[[ RECORDS FOR THIS TASK open ]]

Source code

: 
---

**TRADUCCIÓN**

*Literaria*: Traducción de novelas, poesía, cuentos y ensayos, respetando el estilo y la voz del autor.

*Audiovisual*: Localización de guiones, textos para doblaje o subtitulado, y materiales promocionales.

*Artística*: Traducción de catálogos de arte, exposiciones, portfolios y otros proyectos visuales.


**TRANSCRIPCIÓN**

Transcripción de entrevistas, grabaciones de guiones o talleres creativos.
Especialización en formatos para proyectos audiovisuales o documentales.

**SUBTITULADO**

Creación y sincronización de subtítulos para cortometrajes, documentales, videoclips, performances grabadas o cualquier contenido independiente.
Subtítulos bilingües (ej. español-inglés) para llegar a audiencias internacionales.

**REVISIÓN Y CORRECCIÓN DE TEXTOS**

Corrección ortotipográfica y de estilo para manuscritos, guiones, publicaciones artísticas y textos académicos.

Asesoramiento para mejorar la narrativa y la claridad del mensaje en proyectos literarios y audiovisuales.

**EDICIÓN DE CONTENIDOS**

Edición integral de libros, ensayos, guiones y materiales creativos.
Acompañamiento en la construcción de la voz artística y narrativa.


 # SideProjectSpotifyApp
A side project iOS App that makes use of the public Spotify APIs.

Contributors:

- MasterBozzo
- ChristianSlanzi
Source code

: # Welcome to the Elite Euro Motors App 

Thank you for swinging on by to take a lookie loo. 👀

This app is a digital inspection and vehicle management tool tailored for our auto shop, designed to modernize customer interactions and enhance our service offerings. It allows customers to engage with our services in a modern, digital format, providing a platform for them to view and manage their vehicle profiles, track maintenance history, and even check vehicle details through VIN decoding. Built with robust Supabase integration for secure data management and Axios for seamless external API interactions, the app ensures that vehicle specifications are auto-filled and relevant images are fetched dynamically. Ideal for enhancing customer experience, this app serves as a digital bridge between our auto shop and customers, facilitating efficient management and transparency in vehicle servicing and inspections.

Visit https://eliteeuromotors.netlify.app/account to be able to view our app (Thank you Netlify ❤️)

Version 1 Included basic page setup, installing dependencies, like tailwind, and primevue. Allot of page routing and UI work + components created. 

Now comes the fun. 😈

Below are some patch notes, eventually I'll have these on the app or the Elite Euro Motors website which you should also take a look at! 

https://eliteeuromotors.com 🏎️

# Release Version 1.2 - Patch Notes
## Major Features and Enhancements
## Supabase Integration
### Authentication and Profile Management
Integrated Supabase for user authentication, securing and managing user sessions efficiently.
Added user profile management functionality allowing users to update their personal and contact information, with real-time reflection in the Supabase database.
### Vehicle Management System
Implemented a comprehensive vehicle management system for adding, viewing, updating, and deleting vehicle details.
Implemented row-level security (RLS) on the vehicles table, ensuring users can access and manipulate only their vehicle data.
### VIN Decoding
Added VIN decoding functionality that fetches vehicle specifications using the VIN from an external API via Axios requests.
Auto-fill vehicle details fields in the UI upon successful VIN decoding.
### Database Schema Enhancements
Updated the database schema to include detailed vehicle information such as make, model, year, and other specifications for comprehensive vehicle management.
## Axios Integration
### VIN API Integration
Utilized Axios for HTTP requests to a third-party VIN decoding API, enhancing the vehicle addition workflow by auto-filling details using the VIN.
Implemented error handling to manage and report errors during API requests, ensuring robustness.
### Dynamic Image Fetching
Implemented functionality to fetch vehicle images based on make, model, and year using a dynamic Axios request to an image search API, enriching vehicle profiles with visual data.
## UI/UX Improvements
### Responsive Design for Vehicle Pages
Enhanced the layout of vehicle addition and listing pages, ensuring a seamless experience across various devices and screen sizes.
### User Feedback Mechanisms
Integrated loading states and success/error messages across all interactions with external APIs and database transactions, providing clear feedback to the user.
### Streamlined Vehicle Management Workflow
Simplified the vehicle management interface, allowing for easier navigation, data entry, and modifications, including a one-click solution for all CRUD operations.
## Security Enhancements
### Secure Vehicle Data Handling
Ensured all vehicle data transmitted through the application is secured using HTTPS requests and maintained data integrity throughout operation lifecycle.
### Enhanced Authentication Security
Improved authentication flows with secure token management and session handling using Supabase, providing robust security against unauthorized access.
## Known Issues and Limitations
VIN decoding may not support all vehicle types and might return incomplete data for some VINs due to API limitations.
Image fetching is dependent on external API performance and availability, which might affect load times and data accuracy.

[[ RECORDS FOR THIS TASK closed ]]

[REQUIRED ACTION]
Reproduce every line above without error.

[RESULT OF THIS TASK]
Source code

: 
---

**TRADUCCIÓN**

*Literaria*: Traducción de novelas, poesía, cuentos y ensayos, respetando el estilo y la voz del autor.

*Audiovisual*: Localización de guiones, textos para doblaje o subtitulado, y materiales promocionales.

*Artística*: Traducción de catálogos de arte, exposiciones, portfolios y otros proyectos visuales.


**TRANSCRIPCIÓN**

Transcripción de entrevistas, grabaciones de guiones o talleres creativos.
Especialización en formatos para proyectos audiovisuales o documentales.

**SUBTITULADO**

Creación y sincronización de subtítulos para cortometrajes, documentales, videoclips, performances grabadas o cualquier contenido independiente.
Subtítulos bilingües (ej. español-inglés) para llegar a audiencias internacionales.

**REVISIÓN Y CORRECCIÓN DE TEXTOS**

Corrección ortotipográfica y de estilo para manuscritos, guiones, publicaciones artísticas y textos académicos.

Asesoramiento para mejorar la narrativa y la claridad del mensaje en proyectos literarios y audiovisuales.

**EDICIÓN DE CONTENIDOS**

Edición integral de libros, ensayos, guiones y materiales creativos.
Acompañamiento en la construcción de la voz artística y narrativa.


 # SideProjectSpotifyApp
A side project iOS App that makes use of the public Spotify APIs.

Contributors:

- MasterBozzo
- ChristianSlanzi
Source code

: # Welcome to the Elite Euro Motors App 

Thank you for swinging on by to take a lookie loo. 👀

This app is a digital inspection and vehicle management tool tailored for our auto shop, designed to modernize customer interactions and enhance our service offerings. It allows customers to engage with our services in a modern, digital format, providing a platform for them to view and manage their vehicle profiles, track maintenance history, and even check vehicle details through VIN decoding. Built with robust Supabase integration for secure data management and Axios for seamless external API interactions, the app ensures that vehicle specifications are auto-filled and relevant images are fetched dynamically. Ideal for enhancing customer experience, this app serves as a digital bridge between our auto shop and customers, facilitating efficient management and transparency in vehicle servicing and inspections.

Visit https://eliteeuromotors.netlify.app/account to be able to view our app (Thank you Netlify ❤️)

Version 1 Included basic page setup, installing dependencies, like tailwind, and primevue. Allot of page routing and UI work + components created. 

Now comes the fun. 😈

Below are some patch notes, eventually I'll have these on the app or the Elite Euro Motors website which you should also take a look at! 

https://eliteeuromotors.com 🏎️

# Release Version 1.2 - Patch Notes
## Major Features and Enhancements
## Supabase Integration
### Authentication and Profile Management
Integrated Supabase for user authentication, securing and managing user sessions efficiently.
Added user profile management functionality allowing users to update their personal and contact information, with real-time reflection in the Supabase database.
### Vehicle Management System
Implemented a comprehensive vehicle management system for adding, viewing, updating, and deleting vehicle details.
Implemented row-level security (RLS) on the vehicles table, ensuring users can access and manipulate only their vehicle data.
### VIN Decoding
Added VIN decoding functionality that fetches vehicle specifications using the VIN from an external API via Axios requests.
Auto-fill vehicle details fields in the UI upon successful VIN decoding.
### Database Schema Enhancements
Updated the database schema to include detailed vehicle information such as make, model, year, and other specifications for comprehensive vehicle management.
## Axios Integration
### VIN API Integration
Utilized Axios for HTTP requests to a third-party VIN decoding API, enhancing the vehicle addition workflow by auto-filling details using the VIN.
Implemented error handling to manage and report errors during API requests, ensuring robustness.
### Dynamic Image Fetching
Implemented functionality to fetch vehicle images based on make, model, and year using a dynamic Axios request to an image search API, enriching vehicle profiles with visual data.
## UI/UX Improvements
### Responsive Design for Vehicle Pages
Enhanced the layout of vehicle addition and listing pages, ensuring a seamless experience across various devices and screen sizes.
### User Feedback Mechanisms
Integrated loading states and success/error messages across all interactions with external APIs and database transactions, providing clear feedback to the user.
### Streamlined Vehicle Management Workflow
Simplified the vehicle management interface, allowing for easier navigation, data entry, and modifications, including a one-click solution for all CRUD operations.
## Security Enhancements
### Secure Vehicle Data Handling
Ensured all vehicle data transmitted through the application is secured using HTTPS requests and maintained data integrity throughout operation lifecycle.
### Enhanced Authentication Security
Improved authentication flows with secure token management and session handling using Supabase, providing robust security against unauthorized access.
## Known Issues and Limitations
VIN decoding may not support all vehicle types and might return incomplete data for some VINs due to API limitations.
Image fetching is dependent on external API performance and availability, which might affect load times and data accuracy.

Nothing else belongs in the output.